L’héritage jésuite avec et sans reliques

Le portulan de l’histoire

2018/01/26

Il y a des événements qui sont d’un autre temps et qui nécessitent un autre ton pour les célébrer. Montréal, ô ma ville, tu devras te faire belle pour accueillir en grande pompe l’avant-bras jésuite de saint François Xavier ! Et du coup, je me retrouve assis sur un banc, dans la nef de l’église du Gesù, au début des années cinquante, sous la protection d’une autre relique jésuite, le fémur gauche du père Gabriel Lalemant, un des saints martyrs canadiens, qui a partagé le bûcher avec le père Jean de Brébeuf. 

Le reliquaire était rangé discrètement dans une des petites chapelles latérales. Et, pour être honnête, personne ne nous a jamais indiqué à quel titre on aurait pu l’invoquer et, pour tout dire, à quoi il servait. Bref, c’était déjà le reliquat d’un autre temps et d’une autre dévotion. Nous n’en savions rien, mais le collège d’avant-guerre et celui d’après n’était plus tout à fait le même. 

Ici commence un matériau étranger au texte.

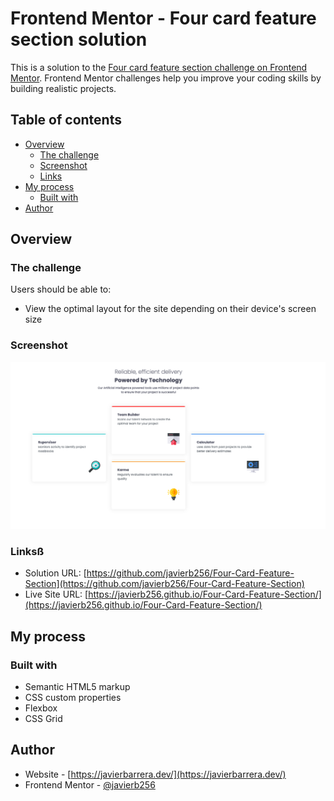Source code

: # Frontend Mentor - Four card feature section solution

This is a solution to the [Four card feature section challenge on Frontend Mentor](https://www.frontendmentor.io/challenges/four-card-feature-section-weK1eFYK). Frontend Mentor challenges help you improve your coding skills by building realistic projects.

## Table of contents

- [Overview](#overview)
  - [The challenge](#the-challenge)
  - [Screenshot](#screenshot)
  - [Links](#links)
- [My process](#my-process)
  - [Built with](#built-with)
- [Author](#author)

## Overview

### The challenge

Users should be able to:

- View the optimal layout for the site depending on their device's screen size

### Screenshot

![screenshot](./images/Screenshot.png)

### Linksß

- Solution URL: [https://github.com/javierb256/Four-Card-Feature-Section](https://github.com/javierb256/Four-Card-Feature-Section)
- Live Site URL: [https://javierb256.github.io/Four-Card-Feature-Section/](https://javierb256.github.io/Four-Card-Feature-Section/)

## My process

### Built with

- Semantic HTML5 markup
- CSS custom properties
- Flexbox
- CSS Grid

## Author

- Website - [https://javierbarrera.dev/](https://javierbarrera.dev/)
- Frontend Mentor - [@javierb256](https://www.frontendmentor.io/profile/javierb256)
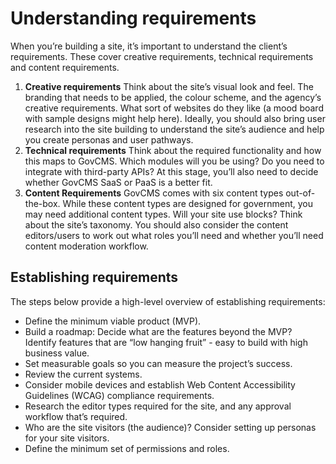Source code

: # Understanding requirements

When you’re building a site, it’s important to understand the client’s requirements. These cover creative requirements, technical requirements and content requirements.

1. **Creative requirements** Think about the site’s visual look and feel. The branding that needs to be applied, the colour scheme, and the agency’s creative requirements. What sort of websites do they like \(a mood board with sample designs might help here\). Ideally, you should also bring user research into the site building to understand the site’s audience and help you create personas and user pathways.
2. **Technical requirements** Think about the required functionality and how this maps to GovCMS. Which modules will you be using? Do you need to integrate with third-party APIs? At this stage, you’ll also need to decide whether GovCMS SaaS or PaaS is a better fit.
3. **Content Requirements** GovCMS comes with six content types out-of-the-box. While these content types are designed for government, you may need additional content types. Will your site use blocks? Think about the site’s taxonomy. You should also consider the content editors/users to work out what roles you’ll need and whether you’ll need content moderation workflow.

## Establishing requirements

The steps below provide a high-level overview of establishing requirements:

* Define the minimum viable product \(MVP\).
* Build a roadmap: Decide what are the features beyond the MVP? Identify features that are “low hanging fruit” - easy to build with high business value.
* Set measurable goals so you can measure the project’s success.
* Review the current systems.
* Consider mobile devices and establish Web Content Accessibility Guidelines \(WCAG\) compliance requirements.
* Research the editor types required for the site, and any approval workflow that’s required.
* Who are the site visitors \(the audience\)? Consider setting up personas for your site visitors.
* Define the minimum set of permissions and roles.
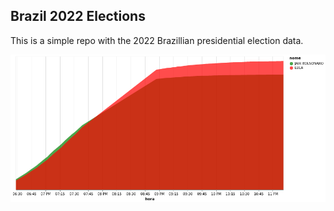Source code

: ## Brazil 2022 Elections

This is a simple repo with the 2022 Brazillian presidential election data. 

![graph](1turn_.png)
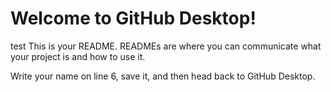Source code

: # Welcome to GitHub Desktop!
test
This is your README. READMEs are where you can communicate what your project is and how to use it.

Write your name on line 6, save it, and then head back to GitHub Desktop.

Le recteur Joseph Paré était un vieil homme rondouillard, plutôt gâteux, qui avait la manie de toujours clore ses allocutions à la salle académique, peu importe le sujet abordé, par la même phrase: « Mes p’tits gars, je vous félicite ! »  Dans ses mémoires, Mon temps et moi, le romancier Roger Viau en donne une tout autre version. Au début des années 20, le nouveau préfet des études, Jos Paré, voyait du mal partout. Il entendait gérer la vie privée non seulement des pensionnaires, mais des  externes. Interdiction de fumer même à la maison. Rencontrait-il un philosophe dans la rue, avec une rouleuse au bec et parfois une jeune fille au bras, qu’il lui arrachait la cigarette, en lui servant l’avis d’une punition pour le lendemain. 

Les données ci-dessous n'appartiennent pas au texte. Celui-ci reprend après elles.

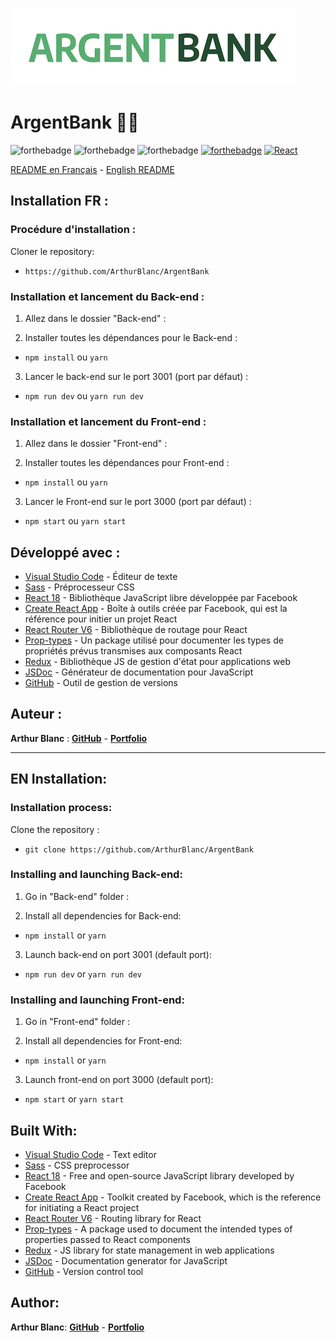 ![ArgentBank](/Front-end/src/assets/argentBankLogo.png)

# ArgentBank 🏦💵

![forthebadge](https://forthebadge.com/images/badges/uses-html.svg)
![forthebadge](https://forthebadge.com/images/badges/uses-css.svg)
![forthebadge](https://forthebadge.com/images/badges/uses-js.svg)
[![forthebadge](https://forthebadge.com/images/badges/uses-git.svg)](https://github.com/ArthurBlanc)
[![React](https://img.shields.io/badge/react-20232a?style=for-the-badge&logo=react&logocolor=61dafb)](https://reactjs.org/)

<a href="#installation-fr-">README en Français</a> - <a href="#en-installation">English README</a>

## Installation FR :

### Procédure d'installation :

Cloner le repository:

-   `https://github.com/ArthurBlanc/ArgentBank`

### Installation et lancement du Back-end :

1. Allez dans le dossier "Back-end" :

2. Installer toutes les dépendances pour le Back-end :

-   `npm install` ou `yarn`

3. Lancer le back-end sur le port 3001 (port par défaut) :

-   `npm run dev` ou `yarn run dev`

### Installation et lancement du Front-end :

1. Allez dans le dossier "Front-end" :

2. Installer toutes les dépendances pour Front-end :

-   `npm install` ou `yarn`

3. Lancer le Front-end sur le port 3000 (port par défaut) :

-   `npm start` ou `yarn start`

## Développé avec :

-   [Visual Studio Code](https://code.visualstudio.com/) - Éditeur de texte
-   [Sass](https://sass-lang.com/) - Préprocesseur CSS
-   [React 18](https://fr.reactjs.org/) - Bibliothèque JavaScript libre développée par Facebook
-   [Create React App](https://create-react-app.dev/) - Boîte à outils créée par Facebook, qui est la référence pour initier un projet React
-   [React Router V6](https://reactrouter.com/) - Bibliothèque de routage pour React
-   [Prop-types](https://www.npmjs.com/package/prop-types) - Un package utilisé pour documenter les types de propriétés prévus transmises aux composants React
-   [Redux](https://redux.js.org/) - Bibliothèque JS de gestion d'état pour applications web
-   [JSDoc](https://jsdoc.app/) - Générateur de documentation pour JavaScript
-   [GitHub](https://github.com/) - Outil de gestion de versions

## Auteur :

**Arthur Blanc** : [**GitHub**](https://github.com/ArthurBlanc/) - [**Portfolio**](https://abcoding.fr/portfolio)

---

## EN Installation:

### Installation process:

Clone the repository :

-   `git clone https://github.com/ArthurBlanc/ArgentBank`

### Installing and launching Back-end:

1. Go in "Back-end" folder :

2. Install all dependencies for Back-end:

-   `npm install` or `yarn`

3. Launch back-end on port 3001 (default port):

-   `npm run dev` or `yarn run dev`

### Installing and launching Front-end:

1. Go in "Front-end" folder :

2. Install all dependencies for Front-end:

-   `npm install` or `yarn`

3. Launch front-end on port 3000 (default port):

-   `npm start` or `yarn start`

## Built With:

-   [Visual Studio Code](https://code.visualstudio.com/) - Text editor
-   [Sass](https://sass-lang.com/) - CSS preprocessor
-   [React 18](https://reactjs.org/) - Free and open-source JavaScript library developed by Facebook
-   [Create React App](https://create-react-app.dev/) - Toolkit created by Facebook, which is the reference for initiating a React project
-   [React Router V6](https://reactrouter.com/) - Routing library for React
-   [Prop-types](https://www.npmjs.com/package/prop-types) - A package used to document the intended types of properties passed to React components
-   [Redux](https://redux.js.org/) - JS library for state management in web applications
-   [JSDoc](https://jsdoc.app/) - Documentation generator for JavaScript
-   [GitHub](https://github.com/) - Version control tool

## Author:

**Arthur Blanc**: [**GitHub**](https://github.com/ArthurBlanc/) - [**Portfolio**](https://abcoding.fr/portfolio)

Il faut savoir que le collège Sainte-Marie était circonvoisin de la rue Sainte-Catherine qui était déjà le boulevard des théâtres et des cinémas. Donc interdiction formelle d’aller aux vues. Le père Jos se cachait à la sortie des grands cinémas pour pincer les pécheurs en flagrant délit d’impiété. L’atmosphère, au souvenir de Viau, était étouffante. Interdiction de parler en dehors des salles de récréation. « Pour surprendre les élèves, ce pisse-vinaigre se cachait derrière une porte de verre dépoli et sa silhouette aux aguets se dessinait nettement. On passait là, dans le plus grand silence, un silence accompagné de pieds de nez ».

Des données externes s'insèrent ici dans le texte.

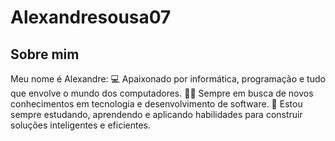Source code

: # Alexandresousa07
## Sobre mim
Meu nome é Alexandre: 💻 Apaixonado por informática, programação e tudo que envolve o mundo dos computadores.
👨‍💻 Sempre em busca de novos conhecimentos em tecnologia e desenvolvimento de software.
🚀 Estou sempre estudando, aprendendo e aplicando habilidades para construir soluções inteligentes e eficientes.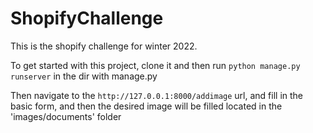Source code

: # ShopifyChallenge

This is the shopify challenge for winter 2022.

To get started with this project, clone it and then run `python manage.py runserver` in the dir with manage.py

Then navigate to the `http://127.0.0.1:8000/addimage` url, and fill in the basic form, and then the desired image will be filled located in the 'images/documents' folder
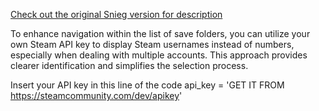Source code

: [Check out the original Snieg version for description](https://github.com/H3Cki/Snieg/tree/main)

To enhance navigation within the list of save folders, you can utilize your own Steam API key to display Steam usernames instead of numbers, especially when dealing with multiple accounts. This approach provides clearer identification and simplifies the selection process.

Insert your API key in this line of the code api_key = 'GET IT FROM https://steamcommunity.com/dev/apikey'
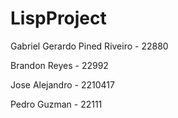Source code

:# LispProject
Gabriel Gerardo Pined Riveiro - 22880

Brandon Reyes - 22992

Jose Alejandro - 2210417

Pedro Guzman - 22111
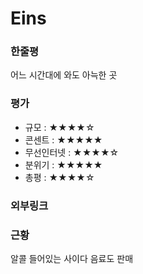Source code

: # Eins

### 한줄평

어느 시간대에 와도 아늑한 곳

### 평가

- 규모 : ★★★★☆
- 콘센트 : ★★★★★
- 무선인터넷 : ★★★★☆
- 분위기 : ★★★★★
- 총평 : ★★★★☆

### 외부링크


### 근황
알콜 들어있는 사이다 음료도 판매
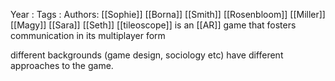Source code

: Year   :
Tags   :
Authors: [[Sophie]] [[Borna]] [[Smith]] [[Rosenbloom]] [[Miller]] [[Magy]] [[Sara]] [[Seth]]
[[tileoscope]] is an [[AR]] game that fosters communication in its multiplayer form

different backgrounds (game design, sociology etc) have different approaches to the game.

Par sa nature même, le monde moderne était une tentation. Et la toute dernière était un petit instrument à peine plus grand qu’un paquet de cigarettes sur lequel s’incrustait un petit cristal de roche. En touchant le cristal d’un petit fil métallique, on parvenait à capter par des écouteurs les premières émissions de radio de CKAC ou de CFCF. Ça prenait de la patience ! Mais une fois au lit, les pensionnaires disposaient de tout leur temps pour chercher à l’aveugle un peu de musique sous les draps.

Viau raconte qu’un matin, à leur arrivée, les externes ont trouvé le collège sens dessus dessous. La veille au soir, Jos Paré avait éventé la ruse. Une escouade de soutanes avait saisi 45 appareils de radio dans les lits des pensionnaires. Le temps était venu pour le préfet de frapper un grand coup. « Vous êtes tous mis à la porte ! » Le moment précis où l’on devient ridicule vous échappe toujours. Heureusement, la réaction des parents et la préservation de la bonne réputation du collège ont prévalu à cette expulsion massive et le préfet s’est ravisé. Pour Roger Viau, le père Paré n’avait réussi à développer chez les élèves que l’hypocrisie. Je peux facilement imaginer que celui que j’ai connu lui répondrait : « Mes p’tits gars, je vous félicite ! »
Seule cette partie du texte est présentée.